For props, an 8x16 sprite gives us a barrel that's taller than it is wide. The sprite data has 128 elements — 8 columns, 16 rows — with transparent pixels at the top so the barrel appears shorter than the walls:
const TallPropSprite = [
-1, -1, -1, -1, -1, -1, -1, -1,
-1, -1, -1, -1, -1, -1, -1, -1,
-1, -1, -1, -1, -1, -1, -1, -1,
-1, -1, -1, -1, -1, -1, -1, -1,
-1, -1, 5, 4, 4, 5, -1, -1,
-1, 5, 4, 9, 9, 4, 5, -1,
-1, 4, 9, 4, 4, 9, 4, -1,
-1, 5, 5, 5, 5, 5, 5, -1,
-1, 4, 9, 4, 4, 9, 4, -1,
4, 4, 9, 4, 4, 9, 4, 4,
4, 4, 9, 4, 4, 9, 4, 4,
-1, 4, 9, 4, 4, 9, 4, -1,
-1, 5, 5, 5, 5, 5, 5, -1,
-1, 4, 9, 4, 4, 9, 4, -1,
-1, 5, 4, 4, 4, 4, 5, -1,
-1, -1, 5, 5, 5, 5, -1, -1,
];The billboard rendering for tall props needs two adjustments. First, we want the prop to sit on the ground instead of floating at eye level. We calculate where the floor is at that distance and anchor the bottom of the sprite there:
const wallH = Math.floor(128 / transformY);
const sprW = Math.floor(wallH / 2);
const sprH = Math.floor(wallH / 2);
const floorY = Math.floor(64 + wallH / 2);
const drawStartY = Math.max(0, floorY - sprH);
const drawEndY = Math.min(128, floorY);Second, the texture y-coordinate maps into 16 rows instead of 8, and needs clamping to prevent a subtle edge artifact. When Math.floor gets a slightly negative value, it reads from the wrong texture row:
const ty = Math.min(15, Math.max(0, Math.floor(
((y - (floorY - sprH)) * 16) / sprH,
)));The Math.max(0, ...) is the key fix. Without it, when the sprite width is odd, the first rendered column computes a fractional offset that goes slightly negative. Math.floor of -0.1 is -1, which reads element ty * 8 - 1 — the last pixel of the previous row. That produces thin garbage lines at the sprite edges. The same clamping applies to tx:
const tx = Math.min(7, Math.max(0, Math.floor(
((stripe - (screenX - sprW / 2)) * 8) / sprW,
)));With pixel-art levels and multi-sprite textures, we've got a complete toolkit: paint a map sprite to design your world, then build detailed walls, posters, and props from composited sprites. All of it runs on the same raycaster — no engine changes needed.
Going Further
Here are a few directions you could take this:
Multiple wall types. The color legend only uses a handful of the 16 available palette indices. Assign colors 2, 3, and 4 to different wall textures and select the right array based on the map value during rendering. Stone walls, wood panels, metal plates — each gets its own color in the map sprite.

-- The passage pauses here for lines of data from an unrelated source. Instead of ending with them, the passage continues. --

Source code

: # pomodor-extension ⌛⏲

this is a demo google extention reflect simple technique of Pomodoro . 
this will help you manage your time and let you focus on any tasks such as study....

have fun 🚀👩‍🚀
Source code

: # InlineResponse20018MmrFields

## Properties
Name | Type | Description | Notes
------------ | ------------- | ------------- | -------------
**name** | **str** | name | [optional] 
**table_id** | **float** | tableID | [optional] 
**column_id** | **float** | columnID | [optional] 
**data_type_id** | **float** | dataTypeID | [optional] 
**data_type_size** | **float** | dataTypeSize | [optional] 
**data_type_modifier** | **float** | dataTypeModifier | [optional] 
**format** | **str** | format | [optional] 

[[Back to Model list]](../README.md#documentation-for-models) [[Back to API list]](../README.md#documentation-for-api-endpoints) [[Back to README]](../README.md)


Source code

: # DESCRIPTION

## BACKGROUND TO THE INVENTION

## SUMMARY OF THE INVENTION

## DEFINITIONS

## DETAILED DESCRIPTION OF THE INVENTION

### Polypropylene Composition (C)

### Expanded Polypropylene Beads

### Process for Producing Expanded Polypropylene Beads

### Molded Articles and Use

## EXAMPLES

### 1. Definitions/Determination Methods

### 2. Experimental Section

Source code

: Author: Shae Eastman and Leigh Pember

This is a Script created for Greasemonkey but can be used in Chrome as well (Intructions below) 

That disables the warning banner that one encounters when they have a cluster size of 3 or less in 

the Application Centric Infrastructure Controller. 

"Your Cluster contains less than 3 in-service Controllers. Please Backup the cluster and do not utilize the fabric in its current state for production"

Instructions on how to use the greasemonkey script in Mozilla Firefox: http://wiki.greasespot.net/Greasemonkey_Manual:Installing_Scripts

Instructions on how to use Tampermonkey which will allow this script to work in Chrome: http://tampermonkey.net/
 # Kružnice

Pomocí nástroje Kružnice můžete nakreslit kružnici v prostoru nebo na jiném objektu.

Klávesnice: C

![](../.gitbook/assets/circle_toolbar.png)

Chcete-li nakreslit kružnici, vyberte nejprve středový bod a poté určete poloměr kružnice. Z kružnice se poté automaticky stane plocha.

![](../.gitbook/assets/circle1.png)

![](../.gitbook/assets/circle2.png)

Animated textures. Store two or more versions of a wall texture and cycle between them on a timer. A torch that flickers between two states, or a sign that pulses between bright and dim — a bit of life goes a long way.
Layered detail sprites. Stack a base wall texture with a semi-transparent overlay for damage cracks, moss, or weather effects. Render the base first, then composite the overlay on top — any transparent pixel (-1) in the overlay lets the base texture show through.
External level editor. Tools like Aseprite or Piskel can export pixel art as flat arrays. Design your level visually in an editor, export the data, and paste it into your game code. The map sprite format maps directly to indexed-color image data.
Runtime level switching. Store multiple map sprites and call parseMapSprite() to swap levels on the fly. Combined with the techniques from the Scene and Level Management tutorial, you can build a multi-level game where each level is a single sprite.